Mis en lumière par les inondations meurtrières de Valence, en Espagne, comme un facteur clé d'aggravation des risques, les ravages de l'artificialisation des sols ne font plus vraiment débat chez les maires.
La ministre du Partenariat avec les territoires Catherine Vautrin était pourtant venue le leur rappeler. "De 2009 à 2022, nous avons consommé 24.000 hectares d'espaces naturels, agricoles et forestiers chaque année en France. (...) En vingt ans, l'artificialisation des sols a augmenté quatre fois plus que notre démographie", a-t-elle souligné en plénière d'ouverture.
Depuis sa création par la loi Climat de 2021, l'objectif de "zéro artificialisation nette" (ZAN) des sols est l'acronyme le plus honni des maires.
Il vise à stopper l'étalement urbain d'ici 2050, avec l'objectif intermédiaire de diviser par deux le rythme d'artificialisation d'ici 2031 par rapport à la période 2011-2021.
Si la loi du 20 juillet 2023, initiée par le Sénat, a introduit plusieurs mesures d'assouplissement, l'incompréhension des élus demeure sur le terrain face à la complexité de certains décrets d'application.
"Il y a deux sentiments qui dominent, l'absence de transparence avec une loi qui est mise en oeuvre au-dessus des maires", notamment par le biais des régions, et "un profond sentiment d'inégalité entre les territoires", a témoigné Jean-François Vigier, maire UDI de Bures-sur-Yvette (Essonne).
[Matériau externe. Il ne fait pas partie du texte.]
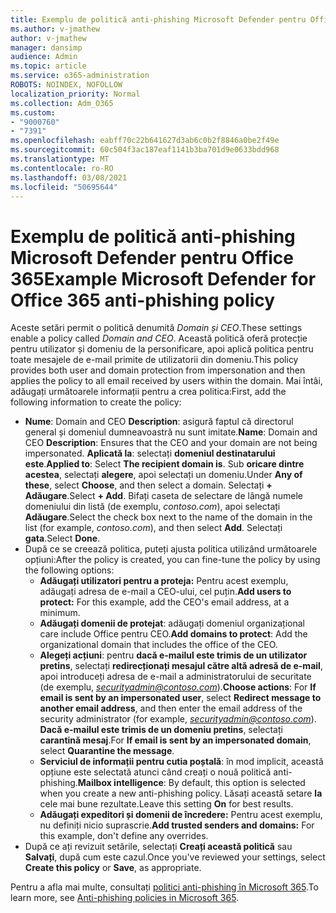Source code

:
 ```yaml
---
title: Exemplu de politică anti-phishing Microsoft Defender pentru Office 365
ms.author: v-jmathew
author: v-jmathew
manager: dansimp
audience: Admin
ms.topic: article
ms.service: o365-administration
ROBOTS: NOINDEX, NOFOLLOW
localization_priority: Normal
ms.collection: Adm_O365
ms.custom:
- "9000760"
- "7391"
ms.openlocfilehash: eabff70c22b641627d3ab6c0b2f8846a0be2f49e
ms.sourcegitcommit: 60c504f3ac187eaf1141b3ba701d9e0633bdd968
ms.translationtype: MT
ms.contentlocale: ro-RO
ms.lasthandoff: 03/08/2021
ms.locfileid: "50695644"
---
```

# <a name="example-microsoft-defender-for-office-365-anti-phishing-policy"></a><span data-ttu-id="5c153-102">Exemplu de politică anti-phishing Microsoft Defender pentru Office 365</span><span class="sxs-lookup"><span data-stu-id="5c153-102">Example Microsoft Defender for Office 365 anti-phishing policy</span></span>

<span data-ttu-id="5c153-103">Aceste setări permit o politică denumită *Domain și CEO*.</span><span class="sxs-lookup"><span data-stu-id="5c153-103">These settings enable a policy called *Domain and CEO*.</span></span> <span data-ttu-id="5c153-104">Această politică oferă protecție pentru utilizator și domeniu de la personificare, apoi aplică politica pentru toate mesajele de e-mail primite de utilizatorii din domeniu.</span><span class="sxs-lookup"><span data-stu-id="5c153-104">This policy provides both user and domain protection from impersonation and then applies the policy to all email received by users within the domain.</span></span> <span data-ttu-id="5c153-105">Mai întâi, adăugați următoarele informații pentru a crea politica:</span><span class="sxs-lookup"><span data-stu-id="5c153-105">First, add the following information to create the policy:</span></span>

- <span data-ttu-id="5c153-106">**Nume**: Domain and CEO **Description**: asigură faptul că directorul general și domeniul dumneavoastră nu sunt imitate.</span><span class="sxs-lookup"><span data-stu-id="5c153-106">**Name**: Domain and CEO **Description**: Ensures that the CEO and your domain are not being impersonated.</span></span>
  <span data-ttu-id="5c153-107">**Aplicată la**: selectați **domeniul destinatarului este**.</span><span class="sxs-lookup"><span data-stu-id="5c153-107">**Applied to**: Select **The recipient domain is**.</span></span> <span data-ttu-id="5c153-108">Sub **oricare dintre acestea**, selectați **alegere**, apoi selectați un domeniu.</span><span class="sxs-lookup"><span data-stu-id="5c153-108">Under **Any of these**, select **Choose**, and then select a domain.</span></span> <span data-ttu-id="5c153-109">Selectați **+ Adăugare**.</span><span class="sxs-lookup"><span data-stu-id="5c153-109">Select **+ Add**.</span></span> <span data-ttu-id="5c153-110">Bifați caseta de selectare de lângă numele domeniului din listă (de exemplu, *contoso.com*), apoi selectați **Adăugare**.</span><span class="sxs-lookup"><span data-stu-id="5c153-110">Select the check box next to the name of the domain in the list (for example, *contoso.com*), and then select **Add**.</span></span> <span data-ttu-id="5c153-111">Selectați **gata**.</span><span class="sxs-lookup"><span data-stu-id="5c153-111">Select **Done**.</span></span>
- <span data-ttu-id="5c153-112">După ce se creează politica, puteți ajusta politica utilizând următoarele opțiuni:</span><span class="sxs-lookup"><span data-stu-id="5c153-112">After the policy is created, you can fine-tune the policy by using the following options:</span></span>
  - <span data-ttu-id="5c153-113">**Adăugați utilizatori pentru a proteja:** Pentru acest exemplu, adăugați adresa de e-mail a CEO-ului, cel puțin.</span><span class="sxs-lookup"><span data-stu-id="5c153-113">**Add users to protect:** For this example, add the CEO's email address, at a minimum.</span></span>
  - <span data-ttu-id="5c153-114">**Adăugați domenii de protejat**: adăugați domeniul organizațional care include Office pentru CEO.</span><span class="sxs-lookup"><span data-stu-id="5c153-114">**Add domains to protect**: Add the organizational domain that includes the office of the CEO.</span></span>
  - <span data-ttu-id="5c153-115">**Alegeți acțiuni**: pentru **dacă e-mailul este trimis de un utilizator pretins**, selectați **redirecționați mesajul către altă adresă de e-mail**, apoi introduceți adresa de e-mail a administratorului de securitate (de exemplu, *securityadmin@contoso.com*).</span><span class="sxs-lookup"><span data-stu-id="5c153-115">**Choose actions**: For **If email is sent by an impersonated user**, select **Redirect message to another email address**, and then enter the email address of the security administrator (for example, *securityadmin@contoso.com*).</span></span> <span data-ttu-id="5c153-116">**Dacă e-mailul este trimis de un domeniu pretins**, selectați **carantină mesaj**.</span><span class="sxs-lookup"><span data-stu-id="5c153-116">For **If email is sent by an impersonated domain**, select **Quarantine the message**.</span></span>
  - <span data-ttu-id="5c153-117">**Serviciul de informații pentru cutia poștală**: în mod implicit, această opțiune este selectată atunci când creați o nouă politică anti-phishing.</span><span class="sxs-lookup"><span data-stu-id="5c153-117">**Mailbox intelligence**: By default, this option is selected when you create a new anti-phishing policy.</span></span> <span data-ttu-id="5c153-118">Lăsați această setare **la** cele mai bune rezultate.</span><span class="sxs-lookup"><span data-stu-id="5c153-118">Leave this setting **On** for best results.</span></span>
  - <span data-ttu-id="5c153-119">**Adăugați expeditori și domenii de încredere:** Pentru acest exemplu, nu definiți nicio suprascrie.</span><span class="sxs-lookup"><span data-stu-id="5c153-119">**Add trusted senders and domains:** For this example, don't define any overrides.</span></span>
- <span data-ttu-id="5c153-120">După ce ați revizuit setările, selectați **Creați această politică** sau **Salvați**, după cum este cazul.</span><span class="sxs-lookup"><span data-stu-id="5c153-120">Once you've reviewed your settings, select **Create this policy** or **Save**, as appropriate.</span></span>

<span data-ttu-id="5c153-121">Pentru a afla mai multe, consultați [politici anti-phishing în Microsoft 365](https://go.microsoft.com/fwlink/?linkid=2092235).</span><span class="sxs-lookup"><span data-stu-id="5c153-121">To learn more, see [Anti-phishing policies in Microsoft 365](https://go.microsoft.com/fwlink/?linkid=2092235).</span></span>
Dans la lignée de l'évolution "pragmatique et différenciée" sur le ZAN promue par le Premier ministre Michel Barnier dans son discours de politique générale, les sénateurs ont déposé début novembre une proposition de loi visant à "redonner de l'air aux collectivités".
"On a lancé ce travail parce que (...) cette logique descendante de l'Etat vers les territoires ne tenait pas compte de leurs aspirations (...) et qu'on en perdait de vue l'objectif", a expliqué le sénateur Guislain Cambier (Union centriste).
Mécanisme "vicieux"
"On se dit que ça ne sera pas très grave si on déroge un peu, dès lors que c'est justifié (...). Sur un sujet comme celui-là, il faut sortir des postures idéologiques (...) en disant qu'il y a tout simplement des grands objectifs nationaux que nous devons respecter", a abondé le sénateur LR Jean-Baptiste Blanc.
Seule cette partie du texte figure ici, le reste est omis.